Toulouse - the pearl of southern France architecture
June 28, 2019
by Evgeny Kulkov
Each city has its own symbol. For example, in Moscow – the Kremlin, in London – Big Ben. Well, the southern beauty of Toulouse in France is the Capitol (city hall). As in ancient Rome, the Capitol governs, if not the country, but the whole city. This is a beautiful building in a beautiful square, which I have already told you about. But the Capitol has a secret that you don’t know yet.
Place Charles de Gaulle
Go around the building. Here the square de Gaulle rustles with trees, with a funny fountain. It consists of a dozen smooth granite slabs, directly from which water jets periodically beat. And it is unclear: where will shoot the next stream of water. So this place is of particular interest to children and dogs who frolic among these jets.
Near the fountain stands a bronze old man and it’s none other than Claude Nougaro (1929-2004), the famous French poet and singer, a native of Toulouse. On the pedestal, there is a line of his song “Voici le Capitole, j’y arrete mes pas (that’s the Capitol, where I stop my steps)”… Yes, he was not always a dry old man near the fountain!
Church Of The Jacobins
We’ll walk down Lafayette street and turn left into Lacanal street. Almost immediately we will see the gloomy block of the Church of the Jacobins. But its austere architecture is deceptive. Go inside for her secrets. Here the impression of massiveness at once dissipated. The high nave is bathed in soft light, illuminating the so-called “Jacobin palms” – powerful Central columns with a height of more than 25 meters, from each of which 22 ribs diverge at the top, forming the structure of the arch. These unique, dizzying palm-shaped columns glorified the Jacobin Church as one of the most beautiful buildings in Christian Europe. It is also known for the fact that Thomas Aquinas is buried here – the most famous of all the Catholic theologian.
Jean de Bernuy’s mansion
We’ll go a little further down Lacanal. Ahead we see the hexagonal tower of Bernuy mansion, the highest in Toulouse (26.5 m). The mansion was built in 1533 for the rich merchant, who made a fortune on the trade of “waida” (Isatis tinctoria). This is a plant, from which in the middle ages made blue paint. At the moment, in the mansion of Bernuy is the city Lyceum, named after the famous mathematician Pierre Fermat, who worked almost all his life in Toulouse. The mansion also has a secret – the arches of the courtyard are decorated with medallions with images of various mythological characters and real people – you can find “portraits” of the architect of the house – Louis Privat and its owner – Jean de Bernuy.
The Museum “Old Toulouse”
A stone’s throw from the street of St. Ursula, which will lead us to another mansion of the XVI century, owned by Antoine Dumas, the personal doctor of the famous Queen Margot. The house was built in 1585 in the architectural style of The Renaissance. His secret is the Museum “Old Toulouse”, which is inside. In the Museum you can see views of the city, portraits of its famous inhabitants, objects of everyday life, folk costumes and even the instrument of execution of the last Duke of Montmorency.
Palace of Assez
The last secret for today is waiting for us in the Palace of Assez, near which we find ourselves turning from St. Ursula street to Metz street. The customer of the Palace, the industrialist Assez, went bankrupt and died before the end of construction, but thanks to him we can admire this masterpiece today. Spectacularly decorated, the courtyard is a monumental portal made of wood. Three floors of the building are designed in three classical orders of architecture: the first floor is the Ionic order, the second – Doric and the third – Corinthian.

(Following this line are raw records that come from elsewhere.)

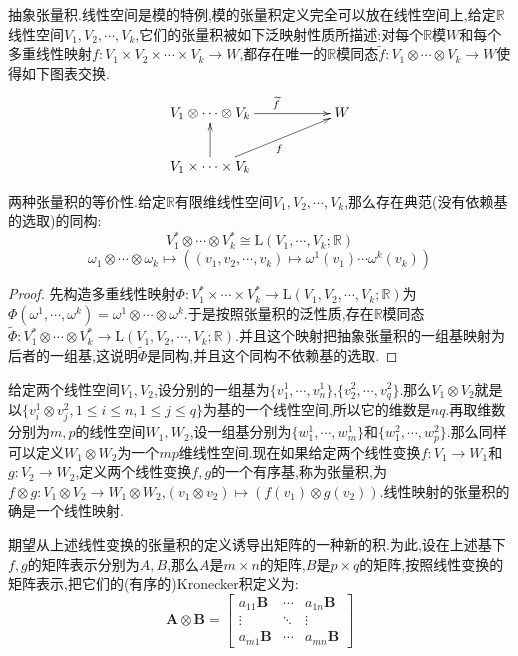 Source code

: 抽象张量积.线性空间是模的特例,模的张量积定义完全可以放在线性空间上,给定$\mathbb{R}$线性空间$V_1,V_2,\cdots,V_k$,它们的张量积被如下泛映射性质所描述:对每个$\mathbb{R}$模$W$和每个多重线性映射$f:V_1\times V_2\times\cdots\times V_k\to W$,都存在唯一的$\mathbb{R}$模同态$\widetilde{f}:V_1\otimes\cdots\otimes V_k\to W$使得如下图表交换.
$$\xymatrix{V_1\otimes\cdots\otimes V_k\ar[rr]^{\widetilde{f}}&&W\\V_1\times\cdots\times V_k\ar[u]\ar[urr]_f&&}$$

两种张量积的等价性.给定$\mathbb{R}$有限维线性空间$V_1,V_2,\cdots,V_k$,那么存在典范(没有依赖基的选取)的同构:
$$V_1^*\otimes\cdots\otimes V_k^*\cong\mathrm{L}(V_1,\cdots,V_k;\mathbb{R})$$
$$\omega_1\otimes\cdots\otimes\omega_k\mapsto\left((v_1,v_2,\cdots,v_k)\mapsto\omega^1(v_1)\cdots\omega^k(v_k)\right)$$
\begin{proof}
	
	先构造多重线性映射$\Phi:V_1^*\times\cdots\times V_k^*\to\mathrm{L}(V_1,V_2,\cdots,V_k;\mathbb{R})$为$\Phi(\omega^1,\cdots,\omega^k)=\omega^1\otimes\cdots\otimes\omega^k$.于是按照张量积的泛性质,存在$\mathbb{R}$模同态$\widetilde{\Phi}:V_1^*\otimes\cdots\otimes V_k^*\to\mathrm{L}(V_1,V_2,\cdots,V_k;\mathbb{R})$.并且这个映射把抽象张量积的一组基映射为后者的一组基,这说明$\widetilde{\Phi}$是同构,并且这个同构不依赖基的选取.
\end{proof}

















给定两个线性空间$V_1,V_2$,设分别的一组基为$\{v_1^{1},\cdots,v_n^1\}$,$\{v_2^2,\cdots,v_q^2\}$.那么$V_1\otimes V_2$就是以$\{v_i^1\otimes v_j^2,1\le i\le n,1\le j\le q\}$为基的一个线性空间,所以它的维数是$nq$.再取维数分别为$m,p$的线性空间$W_1,W_2$,设一组基分别为$\{w_1^1,\cdots,w_m^1\}$和$\{w_1^2,\cdots,w_p^2\}$.那么同样可以定义$W_1\otimes W_2$为一个$mp$维线性空间.现在如果给定两个线性变换$f:V_1\to W_1$和$g:V_2\to W_2$,定义两个线性变换$f,g$的一个有序基,称为张量积,为$f\otimes g:V_1\otimes V_2\to W_1\otimes W_2$,$(v_1\otimes v_2)\mapsto(f(v_1)\otimes g(v_2))$.线性映射的张量积的确是一个线性映射.

期望从上述线性变换的张量积的定义诱导出矩阵的一种新的积.为此,设在上述基下$f,g$的矩阵表示分别为$A,B$,那么$A$是$m\times n$的矩阵,$B$是$p\times q$的矩阵,按照线性变换的矩阵表示,把它们的(有序的)Kronecker积定义为:
$$\mathbf{A}\otimes\mathbf{B} = \begin{bmatrix} a_{11} \mathbf{B} & \cdots & a_{1n}\mathbf{B} \\ \vdots & \ddots & \vdots \\ a_{m1} \mathbf{B} & \cdots & a_{mn} \mathbf{B} \end{bmatrix}$$

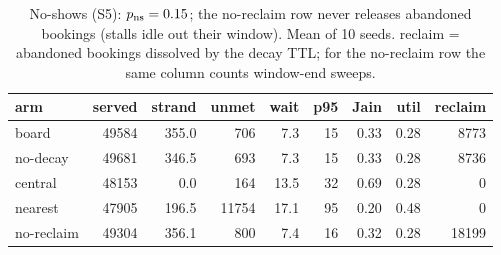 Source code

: \begin{table}
\centering
\caption{No-shows (S5): $p_{\rm ns}=0.15$; the no-reclaim row never releases abandoned bookings (stalls idle out their window).  Mean of 10 seeds.  reclaim = abandoned bookings
dissolved by the decay TTL; for the no-reclaim row the same column
counts window-end sweeps.}
\label{tab:e4ns}
\begin{tabular}{@{}lrrrrrrrr@{}}
\toprule
arm & served & strand & unmet & wait & p95 & Jain & util & reclaim \\
\midrule
board & 49584 & 355.0 & 706 & 7.3 & 15 & 0.33 & 0.28 & 8773 \\
no-decay & 49681 & 346.5 & 693 & 7.3 & 15 & 0.33 & 0.28 & 8736 \\
central & 48153 & 0.0 & 164 & 13.5 & 32 & 0.69 & 0.28 & 0 \\
nearest & 47905 & 196.5 & 11754 & 17.1 & 95 & 0.20 & 0.48 & 0 \\
no-reclaim & 49304 & 356.1 & 800 & 7.4 & 16 & 0.32 & 0.28 & 18199 \\
\bottomrule
\end{tabular}
\end{table}
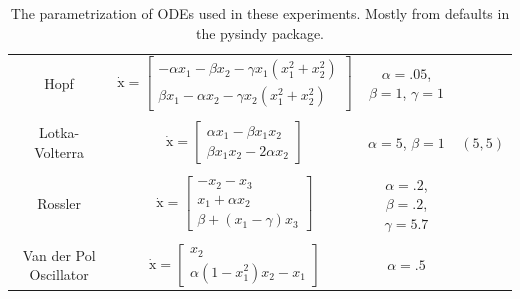 \documentclass{ACCESS_latex_template_20231118/ieeeaccess}
\renewcommand{\vec}[1]{\boldsymbol{\mathrm{#1}}}
\begin{document}
\begin{table}[ht]
\begin{tabular}{c c c c}
        Hopf
            & $\dot {\vec x} = \left[\begin{matrix}
                -\alpha x_1 -\beta x_2 - \gamma x_1(x_1 ^2 + x_2^2) \\
                \beta x_1 - \alpha x_2 -\gamma x_2(x_1 ^2 + x_2^2)
            \end{matrix}\right]$
            & $\alpha = .05$, $\beta=1 $, $\gamma=1$\\\\
        Lotka-Volterra
            & $\dot {\vec x} = \left[\begin{matrix}
                \alpha x_1 - \beta x_1 x_2 \\
                \beta x_1  x_2 - 2 \alpha x_2
            \end{matrix}\right]$
            & $\alpha = 5$, $\beta=1 $
            & $(5, 5)$ \\\\
        Rossler
            & $\dot {\vec x} = \left[\begin{matrix}
                -x_2 - x_3 \\
                x_1 + \alpha x_2\\
                \beta + (x_1 - \gamma) x_3
            \end{matrix}\right]$
            & $\alpha = .2$, $\beta=.2 $, $\gamma=5.7$\\\\
        Van der Pol Oscillator
            & $\dot {\vec x} = \left[\begin{matrix}
                x_2 \\
                \alpha(1 - x_1^2) x_2 - x_1
            \end{matrix}\right]$
        & $\alpha = .5$
    \end{tabular}
    \caption{The parametrization of ODEs used in these experiments.  Mostly from defaults in the pysindy package.}
\end{table}
\end{document}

The Palace is now represented by the Bemberg Foundation: paintings by European artists 15-20 centuries. But the secret of this place is different: in addition to the Bemberg Foundation here is the world’s only Academy of flower games (florals). It organizes Toulouse poetry competitions for flower prizes, held annually in May. These competitions originated in the 14th century, and then gradually began to lose its popularity, but in the 15th century was restored thanks to donations and efforts of a noble townswoman Clemence Isoir. Now, this lady is considered one of the symbols of Toulouse. And in 1696, the Royal decree was formed and the Academy of flower games. It still exists today. So if you want to see the Troubadour poets – come to Toulouse!